• **What this task involves**
There is one span to output from the data below: the lines starting at the line with "Source code" and ending at the line with "иш корьмек ниетиндесинъизми?". Output it exactly, ends included, nothing more.

Stored data entries:
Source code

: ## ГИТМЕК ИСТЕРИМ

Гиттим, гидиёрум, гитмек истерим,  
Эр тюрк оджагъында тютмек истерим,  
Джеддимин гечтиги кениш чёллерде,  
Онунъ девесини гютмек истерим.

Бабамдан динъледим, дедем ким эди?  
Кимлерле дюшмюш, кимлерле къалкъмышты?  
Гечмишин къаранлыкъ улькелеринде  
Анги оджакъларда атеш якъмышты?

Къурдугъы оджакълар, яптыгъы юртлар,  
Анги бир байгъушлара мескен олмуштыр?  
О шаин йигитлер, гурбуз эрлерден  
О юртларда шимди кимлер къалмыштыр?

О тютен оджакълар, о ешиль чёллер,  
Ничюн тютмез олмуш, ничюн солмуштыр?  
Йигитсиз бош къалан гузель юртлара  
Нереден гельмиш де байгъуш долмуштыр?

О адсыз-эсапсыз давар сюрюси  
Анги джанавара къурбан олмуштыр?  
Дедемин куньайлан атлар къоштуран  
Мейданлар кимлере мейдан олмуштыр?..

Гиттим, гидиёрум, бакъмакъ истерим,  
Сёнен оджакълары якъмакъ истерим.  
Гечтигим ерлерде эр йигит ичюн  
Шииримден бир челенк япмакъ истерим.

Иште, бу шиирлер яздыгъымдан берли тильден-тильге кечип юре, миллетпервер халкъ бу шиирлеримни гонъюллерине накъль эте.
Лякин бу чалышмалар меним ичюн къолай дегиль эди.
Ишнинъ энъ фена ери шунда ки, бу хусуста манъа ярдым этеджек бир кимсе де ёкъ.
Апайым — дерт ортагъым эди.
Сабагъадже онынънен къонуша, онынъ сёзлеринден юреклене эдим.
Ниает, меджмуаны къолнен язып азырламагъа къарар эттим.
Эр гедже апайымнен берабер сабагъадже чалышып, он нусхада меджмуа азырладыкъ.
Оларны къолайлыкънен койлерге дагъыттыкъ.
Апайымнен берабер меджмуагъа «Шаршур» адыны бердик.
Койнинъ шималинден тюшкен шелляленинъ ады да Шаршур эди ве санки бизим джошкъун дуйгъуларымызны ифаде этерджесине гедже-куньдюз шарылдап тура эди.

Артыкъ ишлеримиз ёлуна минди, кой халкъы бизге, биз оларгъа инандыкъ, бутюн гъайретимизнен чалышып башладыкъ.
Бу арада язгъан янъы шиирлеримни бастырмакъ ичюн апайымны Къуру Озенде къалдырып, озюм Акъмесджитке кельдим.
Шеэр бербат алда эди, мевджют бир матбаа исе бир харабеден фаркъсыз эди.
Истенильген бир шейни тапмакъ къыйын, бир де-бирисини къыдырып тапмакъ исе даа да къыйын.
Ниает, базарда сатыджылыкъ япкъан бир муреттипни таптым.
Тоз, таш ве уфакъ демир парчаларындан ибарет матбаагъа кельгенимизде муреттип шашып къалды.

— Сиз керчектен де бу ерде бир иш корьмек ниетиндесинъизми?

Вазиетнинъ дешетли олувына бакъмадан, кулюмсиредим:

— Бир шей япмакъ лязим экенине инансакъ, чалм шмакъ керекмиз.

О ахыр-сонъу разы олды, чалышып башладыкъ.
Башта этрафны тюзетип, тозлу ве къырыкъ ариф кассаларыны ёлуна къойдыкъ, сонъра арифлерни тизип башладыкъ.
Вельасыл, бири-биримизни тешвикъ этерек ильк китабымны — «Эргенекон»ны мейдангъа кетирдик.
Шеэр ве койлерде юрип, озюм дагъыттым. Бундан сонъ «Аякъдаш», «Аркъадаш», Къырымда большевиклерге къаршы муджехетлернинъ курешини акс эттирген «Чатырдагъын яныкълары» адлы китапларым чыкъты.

--

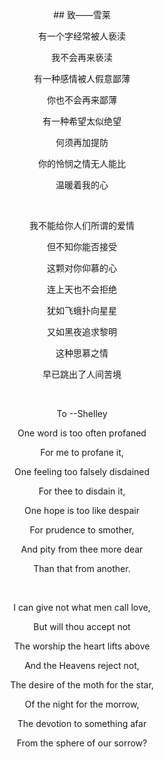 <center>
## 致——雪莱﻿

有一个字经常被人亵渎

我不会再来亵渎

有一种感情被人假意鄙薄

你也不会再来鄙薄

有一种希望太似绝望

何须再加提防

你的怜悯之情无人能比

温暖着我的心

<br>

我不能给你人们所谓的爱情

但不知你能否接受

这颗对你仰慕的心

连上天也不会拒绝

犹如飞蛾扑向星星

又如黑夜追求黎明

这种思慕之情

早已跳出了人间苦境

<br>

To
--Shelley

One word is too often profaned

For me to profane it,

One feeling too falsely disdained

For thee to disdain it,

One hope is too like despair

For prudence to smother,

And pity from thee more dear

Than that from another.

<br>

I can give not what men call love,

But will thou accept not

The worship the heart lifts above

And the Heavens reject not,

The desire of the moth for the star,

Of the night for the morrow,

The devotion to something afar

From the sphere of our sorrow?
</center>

• **Output of the task**
Source code

: ## ГИТМЕК ИСТЕРИМ

Гиттим, гидиёрум, гитмек истерим,  
Эр тюрк оджагъында тютмек истерим,  
Джеддимин гечтиги кениш чёллерде,  
Онунъ девесини гютмек истерим.

Бабамдан динъледим, дедем ким эди?  
Кимлерле дюшмюш, кимлерле къалкъмышты?  
Гечмишин къаранлыкъ улькелеринде  
Анги оджакъларда атеш якъмышты?

Къурдугъы оджакълар, яптыгъы юртлар,  
Анги бир байгъушлара мескен олмуштыр?  
О шаин йигитлер, гурбуз эрлерден  
О юртларда шимди кимлер къалмыштыр?

О тютен оджакълар, о ешиль чёллер,  
Ничюн тютмез олмуш, ничюн солмуштыр?  
Йигитсиз бош къалан гузель юртлара  
Нереден гельмиш де байгъуш долмуштыр?

О адсыз-эсапсыз давар сюрюси  
Анги джанавара къурбан олмуштыр?  
Дедемин куньайлан атлар къоштуран  
Мейданлар кимлере мейдан олмуштыр?..

Гиттим, гидиёрум, бакъмакъ истерим,  
Сёнен оджакълары якъмакъ истерим.  
Гечтигим ерлерде эр йигит ичюн  
Шииримден бир челенк япмакъ истерим.

Иште, бу шиирлер яздыгъымдан берли тильден-тильге кечип юре, миллетпервер халкъ бу шиирлеримни гонъюллерине накъль эте.
Лякин бу чалышмалар меним ичюн къолай дегиль эди.
Ишнинъ энъ фена ери шунда ки, бу хусуста манъа ярдым этеджек бир кимсе де ёкъ.
Апайым — дерт ортагъым эди.
Сабагъадже онынънен къонуша, онынъ сёзлеринден юреклене эдим.
Ниает, меджмуаны къолнен язып азырламагъа къарар эттим.
Эр гедже апайымнен берабер сабагъадже чалышып, он нусхада меджмуа азырладыкъ.
Оларны къолайлыкънен койлерге дагъыттыкъ.
Апайымнен берабер меджмуагъа «Шаршур» адыны бердик.
Койнинъ шималинден тюшкен шелляленинъ ады да Шаршур эди ве санки бизим джошкъун дуйгъуларымызны ифаде этерджесине гедже-куньдюз шарылдап тура эди.

Артыкъ ишлеримиз ёлуна минди, кой халкъы бизге, биз оларгъа инандыкъ, бутюн гъайретимизнен чалышып башладыкъ.
Бу арада язгъан янъы шиирлеримни бастырмакъ ичюн апайымны Къуру Озенде къалдырып, озюм Акъмесджитке кельдим.
Шеэр бербат алда эди, мевджют бир матбаа исе бир харабеден фаркъсыз эди.
Истенильген бир шейни тапмакъ къыйын, бир де-бирисини къыдырып тапмакъ исе даа да къыйын.
Ниает, базарда сатыджылыкъ япкъан бир муреттипни таптым.
Тоз, таш ве уфакъ демир парчаларындан ибарет матбаагъа кельгенимизде муреттип шашып къалды.

— Сиз керчектен де бу ерде бир иш корьмек ниетиндесинъизми?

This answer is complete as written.